Combination Targeted Therapy for Liver Cancer Shows Promise in MiceNew findings show that a combination of two drugs that act on the same target by different mechanisms is more potent than either drug alone in shrinking tumors and reversing altered gene expression in a mouse model of liver cancer. On the basis of these unexpected findings, published online April 25 in Science Translational Medicine, researchers have initiated an early-phase clinical trial of the drug combination in patients with liver cancer and other solid tumors.
The two drugs—everolimus, which is already approved for the treatment of a number of cancers, and an experimental drug being tested in clinical trials known as BEZ235—inhibit mTOR, a protein that controls cell growth, proliferation, and autophagy. The mTOR signaling pathway is overly active in many human cancers, including 40 to 50 percent of liver cancers. Everolimus and other related mTOR inhibitors, called rapamycins, are being tested in patients with liver cancer in clinical trials.
However, the rapamycins now in clinical use do not completely block the effects of mTOR signaling in cells, explained Dr. Sara Kozma of the University of Cincinnati, who led the new study. She and her colleagues originally set out to determine whether BEZ235 was more effective than the rapamycins. To their surprise, they found that the two drugs had synergistic effects when used together at low doses.

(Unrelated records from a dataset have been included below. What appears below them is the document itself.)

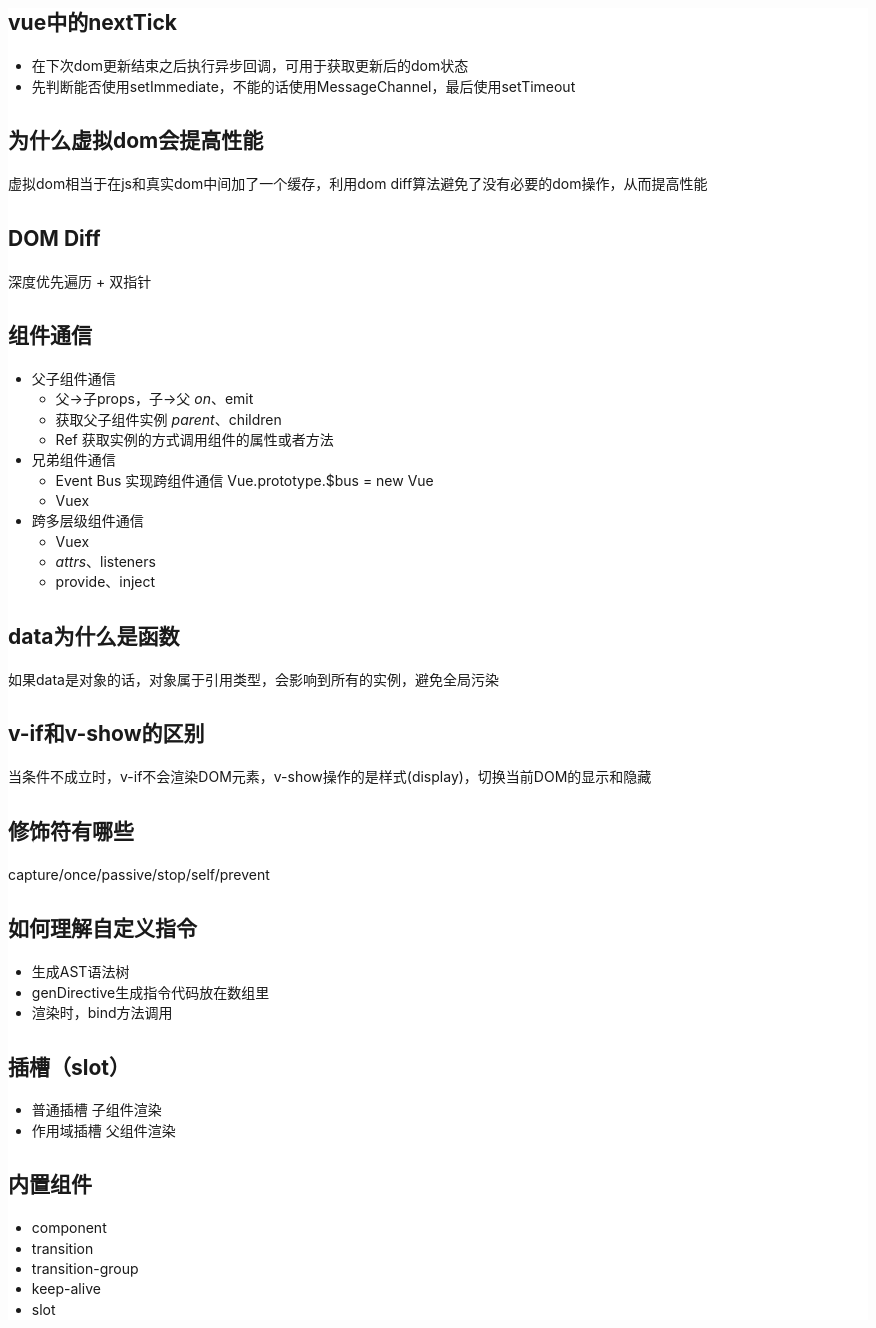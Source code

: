 ## vue中的nextTick
- 在下次dom更新结束之后执行异步回调，可用于获取更新后的dom状态
- 先判断能否使用setImmediate，不能的话使用MessageChannel，最后使用setTimeout

## 为什么虚拟dom会提高性能
虚拟dom相当于在js和真实dom中间加了一个缓存，利用dom diff算法避免了没有必要的dom操作，从而提高性能

## DOM Diff
深度优先遍历 + 双指针

## 组件通信
- 父子组件通信
  - 父->子props，子->父 $on、$emit
  - 获取父子组件实例 $parent、$children
  - Ref 获取实例的方式调用组件的属性或者方法
- 兄弟组件通信
  - Event Bus 实现跨组件通信 Vue.prototype.$bus = new Vue
  - Vuex
- 跨多层级组件通信
  - Vuex
  - $attrs、$listeners
  - provide、inject

## data为什么是函数
如果data是对象的话，对象属于引用类型，会影响到所有的实例，避免全局污染

## v-if和v-show的区别
当条件不成立时，v-if不会渲染DOM元素，v-show操作的是样式(display)，切换当前DOM的显示和隐藏

## 修饰符有哪些
capture/once/passive/stop/self/prevent

## 如何理解自定义指令
- 生成AST语法树
- genDirective生成指令代码放在数组里
- 渲染时，bind方法调用

## 插槽（slot）
- 普通插槽 子组件渲染
- 作用域插槽 父组件渲染

## 内置组件
- component
- transition
- transition-group
- keep-alive
- slot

Further experiments showed that the two-drug combination increased autophagy, a process thought to suppress liver tumors, compared with a placebo or either drug alone. More studies are needed to explore how increased autophagy could contribute to tumor regression, Dr. Kozma commented.
“The fact that we could find synergy of BEZ235 with a drug that is already approved for clinical use may facilitate [BEZ235’s] introduction into the clinic,” Dr. Kozma said. Furthermore, she noted, adverse side effects would be reduced if lower doses of the two-drug combination prove effective in treating human cancers.